Ligament Sprains (Grade 1\rightarrow3)
- Grade 1: painful/limited AROM & PROM same direction; no laxity; point tenderness; full WB possible.
- Grade 2: partial tear; effusion; mild laxity w/ end-feel; antalgic gait; high re-injury risk.
- Grade 3: near/complete rupture; marked laxity, no firm end-feel; possible need for surgery.
Muscle Strains
- Mild (1º): minor swelling, strong–painful resisted test, pain on passive stretch.
- Moderate (2º): partial tear; ecchymosis; weak–painful resisted test.
- Severe (3º): complete tear; severe function loss; surgical repair common.
Dislocation vs Subluxation
- Dislocation: full loss of articular relationship.
- Subluxation: partial/incomplete displacement.
Tendinopathy
- True tendinitis (active inflammation) rare & responds quickly to rest/NSAIDs.
- Chronic tendinopathy hallmark findings:
- Overload history; pain on tendon stretch (PROM) & contraction (isometric strong–painful).
- Treatment: staged loading → isometrics (analgesia) → slow, heavy isotonic w/ eccentric bias.
Fractures & Stress Injuries
- Healing Phases: Inflammation (days 1–6) → Reconstruction (days 7–9) → Remodeling (days 10–30+).
- Types: transverse, oblique, spiral, avulsion, compression, stress.
- Pediatric Salter–Harris (SALTR) I–V, with Types III & IV often requiring surgery.
- Bone Stress Injury spectrum:
- Stress reaction (over-pressure)
- Osteoporotic fx (under-pressure)
Cartilage Injuries
- Degenerative Joint Disease (OA)
- Joint‐space narrowing + symptoms; imaging often asymptomatic.
- Rheumatoid Arthritis (RA)
- Autoimmune synovial inflammation; stiffness > 60 min AM; systemic signs (fatigue, fever).
- Osteochondritis Dissecans (OCD) / Chondromalacia – focal articular cartilage/subchondral bone lesion.
Peripheral & Central Nervous System Injury
- Radiculopathy = nerve-root lesion (LMN presentation, \downarrow DTRs).
- Myelopathy = spinal cord lesion (UMN signs, \uparrow DTRs).
Three Grades of Peripheral Nerve Injury:
- Neuropraxia – transient block; intact axon; full recovery minutes-days.

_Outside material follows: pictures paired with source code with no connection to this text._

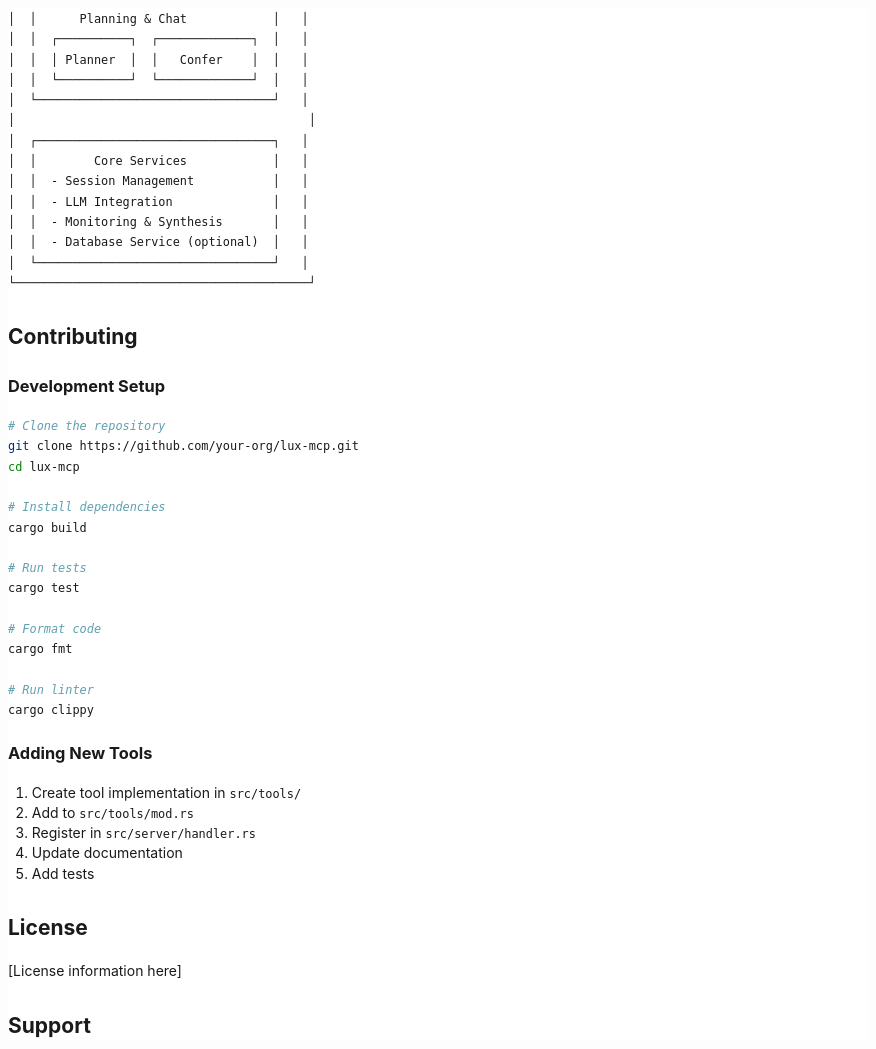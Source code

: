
 ```
│  │      Planning & Chat            │   │
│  │  ┌──────────┐  ┌─────────────┐  │   │
│  │  │ Planner  │  │   Confer    │  │   │
│  │  └──────────┘  └─────────────┘  │   │
│  └─────────────────────────────────┘   │
│                                         │
│  ┌─────────────────────────────────┐   │
│  │        Core Services            │   │
│  │  - Session Management           │   │
│  │  - LLM Integration              │   │
│  │  - Monitoring & Synthesis       │   │
│  │  - Database Service (optional)  │   │
│  └─────────────────────────────────┘   │
└─────────────────────────────────────────┘
```

## Contributing

### Development Setup

```bash
# Clone the repository
git clone https://github.com/your-org/lux-mcp.git
cd lux-mcp

# Install dependencies
cargo build

# Run tests
cargo test

# Format code
cargo fmt

# Run linter
cargo clippy
```

### Adding New Tools

1. Create tool implementation in `src/tools/`
2. Add to `src/tools/mod.rs`
3. Register in `src/server/handler.rs`
4. Update documentation
5. Add tests

## License

[License information here]

## Support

- Axonotmesis – axon/myelin disruption with Wallerian degeneration; connective tissue intact; months recovery.
- Neurotmesis – complete severance; requires surgical repair; often incomplete recovery.
Compartment Syndrome
- Intracompartmental pressure → ischemia → irreversible muscle loss 4–8 hrs without fasciotomy.

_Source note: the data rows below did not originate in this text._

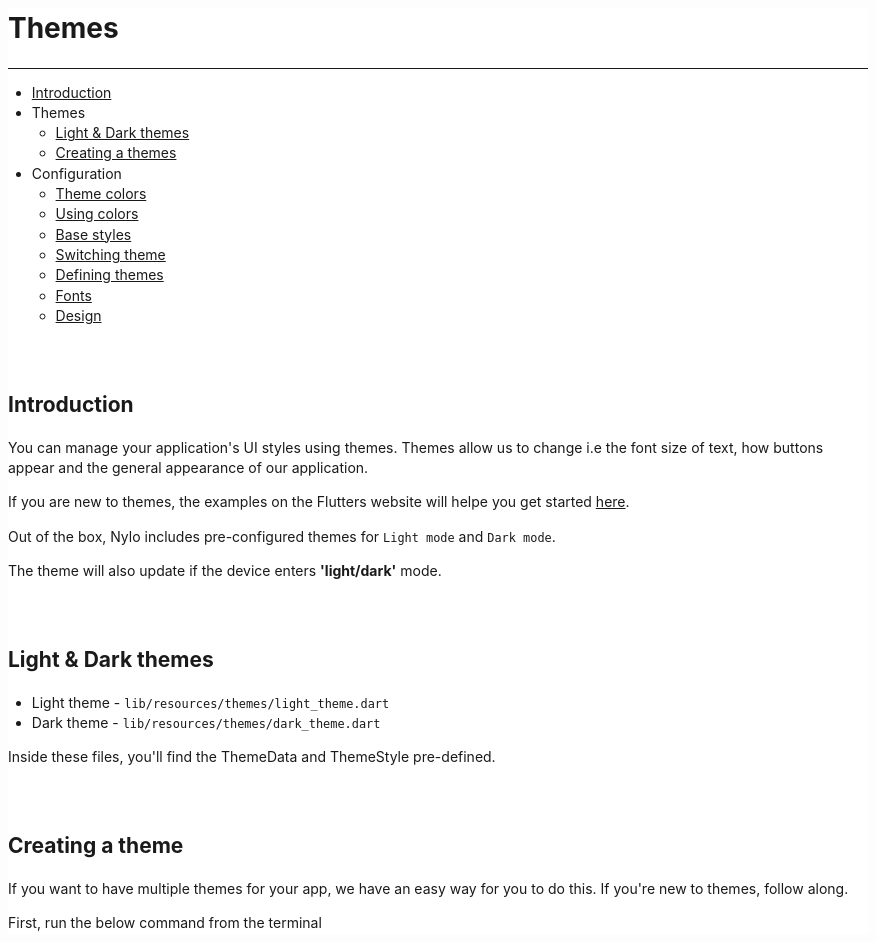 # Themes

---

<a name="section-1"></a>
- [Introduction](#introduction "Introduction to themes")
- Themes
  - [Light & Dark themes](#light-and-dark-themes "Light and dark themes")
  - [Creating a themes](#creating-a-theme "Creating a themes")
- Configuration
  - [Theme colors](#theme-colors "Theme colours")
  - [Using colors](#using-colors "Using colours")
  - [Base styles](#base-styles "Base styles")
  - [Switching theme](#switching-theme "Switching theme")
  - [Defining themes](#defining-themes "Defining themes")
  - [Fonts](#fonts "Fonts")
  - [Design](#design "Design")


<a name="introduction"></a>
<br>
## Introduction

You can manage your application's UI styles using themes. Themes allow us to change i.e the font size of text, how buttons appear and the general appearance of our application.

If you are new to themes, the examples on the Flutters website will helpe you get started <a href="https://docs.flutter.dev/cookbook/design/themes#creating-an-app-theme" target="_BLANK">here</a>.

Out of the box, Nylo includes pre-configured themes for `Light mode` and `Dark mode`.

The theme will also update if the device enters <b>'light/dark'</b> mode.

<a name="light-and-dark-themes"></a>
<br>

## Light & Dark themes

- Light theme - `lib/resources/themes/light_theme.dart`
- Dark theme - `lib/resources/themes/dark_theme.dart`

Inside these files, you'll find the ThemeData and ThemeStyle pre-defined.



<a name="creating-a-theme"></a>
<br>

## Creating a theme

If you want to have multiple themes for your app, we have an easy way for you to do this. If you're new to themes, follow along.

First, run the below command from the terminal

6. Acute Injury Management & Intervention Progression Model (UVA–Baylor)
Stages (patient & provider responsibilities):
- Tissue Healing / Pain Management
- Restore Motion
- Motor Control
- Strength → Power → Endurance → Proprioception
- Skilled Activity → Full Activity
- Overlay of patient behaviors (coping, compliance) & goals at every stage.
Integrated Use of Classification Systems
- Patients often fit multiple systems simultaneously; choose dominant system on Day 1 to guide initial treatment.
- Recommended workflow:
- Comprehensive history & interview.
- Triage decision (Treat? Treat+Refer? Refer?).

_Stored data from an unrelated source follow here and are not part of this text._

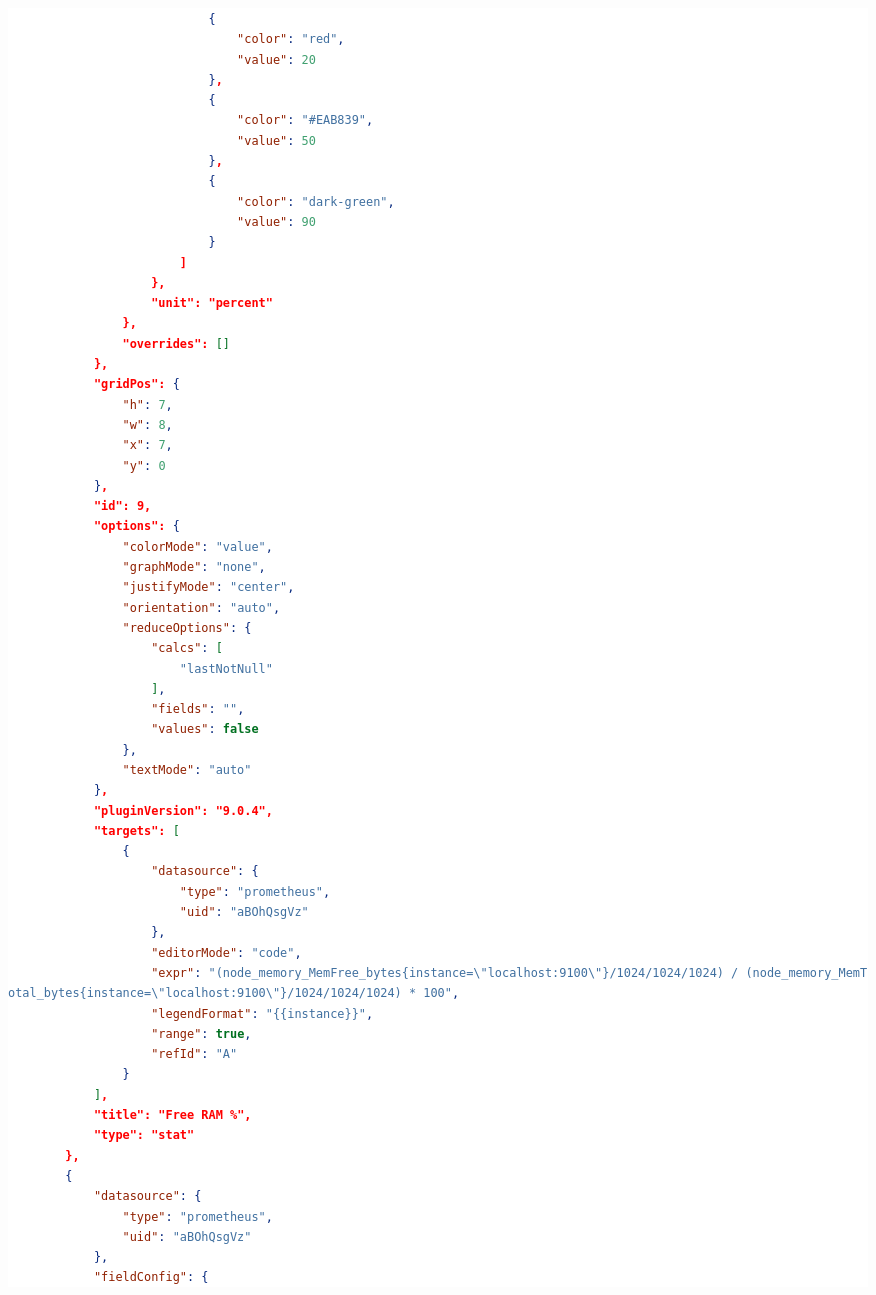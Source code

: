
 ```json
							{
								"color": "red",
								"value": 20
							},
							{
								"color": "#EAB839",
								"value": 50
							},
							{
								"color": "dark-green",
								"value": 90
							}
						]
					},
					"unit": "percent"
				},
				"overrides": []
			},
			"gridPos": {
				"h": 7,
				"w": 8,
				"x": 7,
				"y": 0
			},
			"id": 9,
			"options": {
				"colorMode": "value",
				"graphMode": "none",
				"justifyMode": "center",
				"orientation": "auto",
				"reduceOptions": {
					"calcs": [
						"lastNotNull"
					],
					"fields": "",
					"values": false
				},
				"textMode": "auto"
			},
			"pluginVersion": "9.0.4",
			"targets": [
				{
					"datasource": {
						"type": "prometheus",
						"uid": "aBOhQsgVz"
					},
					"editorMode": "code",
					"expr": "(node_memory_MemFree_bytes{instance=\"localhost:9100\"}/1024/1024/1024) / (node_memory_MemTotal_bytes{instance=\"localhost:9100\"}/1024/1024/1024) * 100",
					"legendFormat": "{{instance}}",
					"range": true,
					"refId": "A"
				}
			],
			"title": "Free RAM %",
			"type": "stat"
		},
		{
			"datasource": {
				"type": "prometheus",
				"uid": "aBOhQsgVz"
			},
			"fieldConfig": {
```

- Differential DX list → prioritize.
- Plan Tests & Measures that:
- Confirm or refute working DX.
- Identify contributing impairments.
Key Take-Home Points
- No single diagnostic system is gold standard; integration yields best clinical reasoning.
- Understand pain mechanisms, impairments, guideline recommendations, treatment classifications, structural pathology, and injury acuity in tandem.
- Patient-centered approach within biopsychosocial framework remains paramount.